The second was formerly owned by artist Bernard Myers and his wife, Pamela, who died earlier this year. Price and Fordham are now moving to be closer to family, but fellow resident Barbara Brown is not leaving any time soon.

“I absolutely love it here,” says former textile designer Brown. “I don’t want to move, I’ll be carried out feet first.”

Brown is best known for the ground-breaking geometric print designs that she produced for Heal’s in the late Sixties and early Seventies, many of which are now in the collection of the V&A Museum.

Now 88 years old, Brown was one of the very first residents to move into St Peters Wharf properties in 1976, and has lived there ever since. “It inspires one in all sorts of ways,” she says of her riverside home.

“You get a real sense of time with the tide. You’re watching it go in, come up, come back in, go out and come back in again. It’s wonderful.” Nowadays, Brown has retired from designing “great big things” for the textile world, and uses her studio for making drawings and watercolours.

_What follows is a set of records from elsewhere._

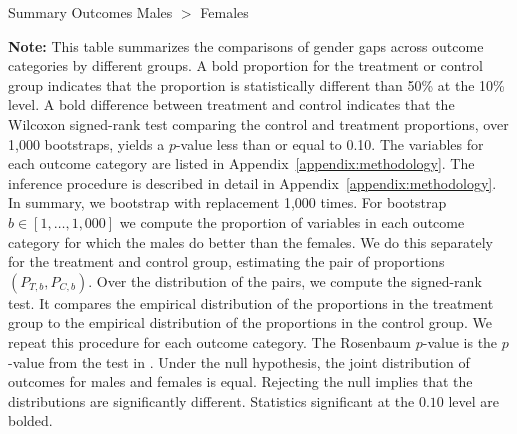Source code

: 


\newcommand*\leftright[2]{%
  \leavevmode
  \rlap{#1}%
  \hspace{0.5\linewidth}%
  #2}

\newcommand{\orth}{\ensuremath{\perp\!\!\!\perp}}%
\newcommand{\indep}{\orth}%
\newcommand{\notorth}{\ensuremath{\perp\!\!\!\!\!\!\diagup\!\!\!\!\!\!\perp}}%
\newcommand{\notindep}{\notorth}





\begin{sidewaystable}[!htbp]
\centering
\begin{threeparttable}
\caption{Summary Outcomes Males $>$ Females}
 \label{tab:proportion-table-ranksign}
 
 \begin{tablenotes}
 \footnotesize
\item \textbf{Note:} This table summarizes the comparisons of gender gaps across outcome categories by different groups. A bold proportion for the treatment or control group indicates that the proportion is statistically different than 50\% at the 10\% level. A bold difference between treatment and control indicates that the Wilcoxon signed-rank test comparing the control and treatment proportions, over 1,000 bootstraps, yields a $p$-value less than or equal to 0.10. The variables for each outcome category are listed in Appendix~\ref{appendix:methodology}. The inference procedure is described in detail in Appendix~\ref{appendix:methodology}. In summary, we bootstrap with replacement 1,000 times. For bootstrap $b \in [1, \ldots, 1,000]$ we compute the proportion of variables in each outcome category for which the males do better than the females. We do this separately for the treatment and control group, estimating the pair of proportions $(P_{T,b}, P_{C,b})$. Over the distribution of the pairs, we compute the signed-rank test. It compares the empirical distribution of the proportions in the treatment group to the empirical distribution of the proportions in the control group. We repeat this procedure for each outcome category. The Rosenbaum $p$-value is the $p$-value from the test in  \citet{Rosenbaum_2005_Distribution_JRSS}. Under the null hypothesis, the joint distribution of outcomes for males and females is equal. Rejecting the null implies that the distributions are significantly different. Statistics significant at the $0.10$ level are bolded.
\end{tablenotes}
\end{threeparttable}
\end{sidewaystable}

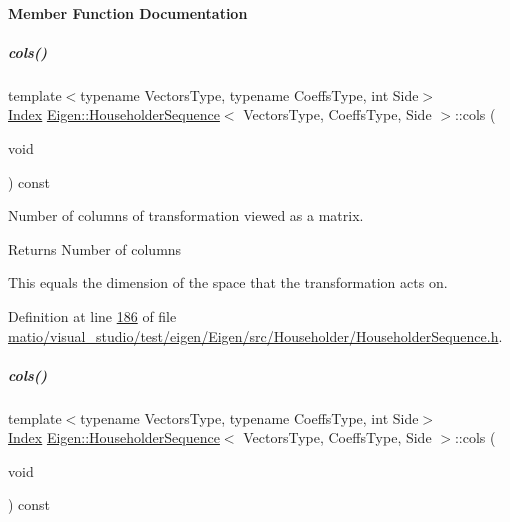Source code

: \paragraph{Member Function Documentation}
\mbox{\label{group___householder___module_adcdcdd92a77810ce4bdd2b1282fe6a75}} 
\subparagraph{\texorpdfstring{cols()}{cols()}\hspace{0.1cm}{\footnotesize\ttfamily [1/2]}}
{\footnotesize\ttfamily template$<$typename Vectors\+Type, typename Coeffs\+Type, int Side$>$ \\
\hyperlink{group___core___module_a554f30542cc2316add4b1ea0a492ff02}{Index} \hyperlink{group___householder___module_class_eigen_1_1_householder_sequence}{Eigen\+::\+Householder\+Sequence}$<$ Vectors\+Type, Coeffs\+Type, Side $>$\+::cols (\begin{DoxyParamCaption}\item[{void}]{ }\end{DoxyParamCaption}) const\hspace{0.3cm}{\ttfamily [inline]}}



Number of columns of transformation viewed as a matrix. 

\begin{DoxyReturn}{Returns}
Number of columns
\end{DoxyReturn}
This equals the dimension of the space that the transformation acts on. 

Definition at line \hyperlink{matio_2visual__studio_2test_2eigen_2_eigen_2src_2_householder_2_householder_sequence_8h_source_l00186}{186} of file \hyperlink{matio_2visual__studio_2test_2eigen_2_eigen_2src_2_householder_2_householder_sequence_8h_source}{matio/visual\+\_\+studio/test/eigen/\+Eigen/src/\+Householder/\+Householder\+Sequence.\+h}.

\mbox{\label{group___householder___module_adcdcdd92a77810ce4bdd2b1282fe6a75}} 
\subparagraph{\texorpdfstring{cols()}{cols()}\hspace{0.1cm}{\footnotesize\ttfamily [2/2]}}
{\footnotesize\ttfamily template$<$typename Vectors\+Type, typename Coeffs\+Type, int Side$>$ \\
\hyperlink{group___core___module_a554f30542cc2316add4b1ea0a492ff02}{Index} \hyperlink{group___householder___module_class_eigen_1_1_householder_sequence}{Eigen\+::\+Householder\+Sequence}$<$ Vectors\+Type, Coeffs\+Type, Side $>$\+::cols (\begin{DoxyParamCaption}\item[{void}]{ }\end{DoxyParamCaption}) const\hspace{0.3cm}{\ttfamily [inline]}}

While she says her professional work was always too abstract to be overtly influenced by the views of the Thames from her studio, Price’s relationship with the surroundings of St Peters Wharf has been a little closer.

Inspiration abounds: Price surrounded by paintings in her home studio

“I tend to do abstract landscapes,” Price says. “They’re informed by the actual landscape, but also by things that may happen to me or society, and I usually meld them together.

“I did a whole series on bends in the river. We are actually on a bend in the river here, but it was also when my life changed substantially. It was the death of my father, and so there were some huge changes, inevitably. It made sense to have the river as the pivotal point.”

While waterside views have long provided inspiration for artists, they have also become a coveted selling point in the contemporary property market. In stark contrast to Seventies house prices in the tens of thousands, Price’s three-bedroom property now has a guide price of £2.5 million, while the Myers’ former home is valued at £1.5 million.

“We’ve done a lot of work on it,” says Price. “We’ve put on a new roof, added a new attic, a new room, and two new bathrooms, and I’ve extended the studio slightly. There aren’t really many rooms that we haven’t done something to.”

The price doesn’t just include the house and the studio, of course — it is also a ticket into a close-knit artists’ community, frequented over the decades by some of the capital’s most respected makers.

“We go out and have drinks out in the garden, and sometimes a meal. It’s all very sociable,” says Brown, who looks after the property’s communal garden.

“We’re not like ordinary neighbours who just say hello over the fence. We all know each other very well.”